Provost expresses surprise

Kathleen Murray, Macalester's provost, said she was "surprised they've taken that step here." She noted that Macalester pays adjunct instructors more than many colleges. "I don't know what all the implications would be for starting a union here," she said. "It is not part of the culture of this place, and I'm curious to know what they think it will actually gain."

This year, Murray said, 44 percent of the college's 274 faculty members are adjuncts, and many of them receive full-time pay and benefits. She said Macalester hires many adjuncts as temporary replacements for professors on sabbatical, and while they're paid less, they don't have the same responsibilities as tenure-track faculty, such as conducting research. "We do it to control costs, but our other option would be just not to replace those courses," she said.

"We're a very small community here … I have to wish that people who are unhappy would maybe walk over and tell me that."

Pate says the unionizing drive has been fueled by the lack of job security as much as anything. "I can't live like this from semester to semester, year to year, not knowing if I have a job," she said. So far, the reaction from fellow adjuncts, she said, "has been good," and even tenured faculty — who would not be included in the union — have been supportive.

Cheers from a former adjunct

At Macalester, more than 100 students, faculty members and others gathered at a misty outdoor rally Thursday afternoon to cheer on the organizing effort, which was started by Adjunct Action, an offshoot of the Service Employees International Union.

U.S. Rep. Keith Ellison told the rally that he once taught as an adjunct at Macalester some two decades ago. He praised the students for standing up for adjunct professors "to demand that they be given a chance to have a voice." And he challenged college administrators not to stand in their way. "This is a wonderful school," he said. "It would be unfitting for this great institution to interfere with the union drive."

David Weiss, a Hamline religion professor, announced that adjuncts at his school were following in Macalester's footsteps. Their union petition was filed Friday morning. Weiss, who said he's been an adjunct "for a decade," said a vote may be scheduled next fall.
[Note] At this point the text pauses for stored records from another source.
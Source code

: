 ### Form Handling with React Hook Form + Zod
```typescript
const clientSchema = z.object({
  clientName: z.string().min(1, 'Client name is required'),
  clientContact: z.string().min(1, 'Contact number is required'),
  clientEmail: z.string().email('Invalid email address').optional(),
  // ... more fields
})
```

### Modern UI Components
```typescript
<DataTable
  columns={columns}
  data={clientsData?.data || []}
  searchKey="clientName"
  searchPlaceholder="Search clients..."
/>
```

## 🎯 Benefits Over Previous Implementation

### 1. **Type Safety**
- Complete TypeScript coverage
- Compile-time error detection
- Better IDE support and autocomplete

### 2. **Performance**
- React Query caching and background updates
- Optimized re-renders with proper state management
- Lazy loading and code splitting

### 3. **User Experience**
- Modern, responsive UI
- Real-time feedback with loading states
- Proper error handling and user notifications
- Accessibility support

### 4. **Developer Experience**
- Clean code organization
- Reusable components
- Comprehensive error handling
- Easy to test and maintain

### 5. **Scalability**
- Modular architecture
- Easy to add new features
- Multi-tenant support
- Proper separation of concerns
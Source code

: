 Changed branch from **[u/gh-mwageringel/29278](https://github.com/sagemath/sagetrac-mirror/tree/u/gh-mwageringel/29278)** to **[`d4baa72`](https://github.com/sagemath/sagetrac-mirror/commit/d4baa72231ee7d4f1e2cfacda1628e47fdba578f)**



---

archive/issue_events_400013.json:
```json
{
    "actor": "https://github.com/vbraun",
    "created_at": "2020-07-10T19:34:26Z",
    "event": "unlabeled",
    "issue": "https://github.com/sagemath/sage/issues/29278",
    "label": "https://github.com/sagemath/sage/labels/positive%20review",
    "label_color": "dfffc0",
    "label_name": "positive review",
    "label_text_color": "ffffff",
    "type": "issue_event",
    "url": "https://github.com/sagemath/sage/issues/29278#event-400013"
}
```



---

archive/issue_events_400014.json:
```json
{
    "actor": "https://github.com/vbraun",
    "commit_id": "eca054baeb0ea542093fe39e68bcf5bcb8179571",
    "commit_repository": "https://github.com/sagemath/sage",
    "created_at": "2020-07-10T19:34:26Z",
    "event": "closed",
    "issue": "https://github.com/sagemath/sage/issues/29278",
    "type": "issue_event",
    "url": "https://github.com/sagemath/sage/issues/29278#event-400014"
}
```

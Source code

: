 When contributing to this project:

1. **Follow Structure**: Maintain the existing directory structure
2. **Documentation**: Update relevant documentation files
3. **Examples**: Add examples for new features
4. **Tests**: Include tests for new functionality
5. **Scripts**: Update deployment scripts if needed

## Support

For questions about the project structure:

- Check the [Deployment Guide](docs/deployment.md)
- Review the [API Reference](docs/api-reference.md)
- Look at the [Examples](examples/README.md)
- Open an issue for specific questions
"Having a voice means having respect, and that's what we're looking for," he said.

Hamline issued a statement Friday, saying: "We have not had direct conversations with these instructors, nor heard or had time to consider their concerns, and therefore will not be commenting further on this matter at this time."

Nationally, adjuncts now make up more than half of college instructors, and stories about Ph.D.s teaching college for poverty wages have spread around the country.

Colleges have defended the increased reliance on adjuncts, saying it's a way to fill temporary teaching gaps without making expensive hires. Administrators are also under growing pressure to control costs in the face of soaring tuition and student debt.

But Todd Ricker, campaign director for Adjunct Action Minnesota, said that organizing efforts are underway across the Twin Cities, and that adjuncts have expressed interest at "10 to 12 other schools."

Adjunct Action, which started its Minnesota campaign in January, has launched similar efforts in at least nine other metropolitan areas, including New York, Boston, St. Louis, San Francisco and Washington.